Open Science and Reproducible Research
SEEK for Science: A Data Management Platform which Supports Open and Reproducible Science
Carole talks about SEEK work enabling systems biology, linking models and experimental work. Idea is to preserve results, organize data, exchange and share data. Difficulty in dealing with home-brewed solutions from each lab. Tricky to deal with both small and large data, lots of different inputs to mix together. Catalogue data as the critical component using ISA metadata. They integrate a crazy incredible number of standards and other tools in general; beautiful reuse. Use Just Enough Results Model (JERM) to describe relationships between everything done in experiments. Research Object provides nice way to provide tagging and provenance of research work. Funded to extend this as open system for european systems biology data.
Arvados: Achieving Computational Reproducibility and Data Provenance in Large-Scale Genomic Analyses
Arvados is a open source platform for managing and computing on biological data. Parts of Arvados: Keep provides immutable content addressable storage, providing git-like behavior for data. Objects tracked and managed through the Arvados API server. Jobs submitted as big ol’ JSON format. Uses Docker to manage images.
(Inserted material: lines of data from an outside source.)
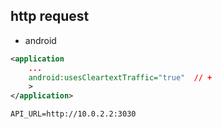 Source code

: ## http request

- android

```xml
<application
	...
	android:usesCleartextTraffic="true"  // +
    >
</application>

```

`API_URL=http://10.0.2.2:3030`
Everything gets GUID identifiers for data, code and docker images so get provenance for everything run.
Enhancing the Galaxy Experience through Community Involvement
Dan describing work to involve the Galaxy community in development and analysis. He starts by describing all off the awesome stuff that Galaxy does with shout out to Galaxy on AWS using CloudMan. Interesting stats on running jobs on Galaxy main – leveling off due to complete usage of resources: need to diversify big jobs on Cloud or local installations. Awesome plots of community code contributions, 51 unique users in the past year. They’ve moved to BioStar interface for answering questions.
Open as a Strategy for Durability, Reproducibility and Scalability
Jonathan motivates with example of chicken evolution; my son would love this. The problem is that the tree of life is hard to find, hence the Open Tree of Life. Nice resource and love the continued chicken examples; ready for a viewing of Chicken Chicken Chicken. Has nice browser and API views to the tree. Trick part is getting the trees, which references back to Ross’ talk yesterday. Big emphasis on actually open data (CC0) and publications (CC-BY). All data going into GitHub as JSON.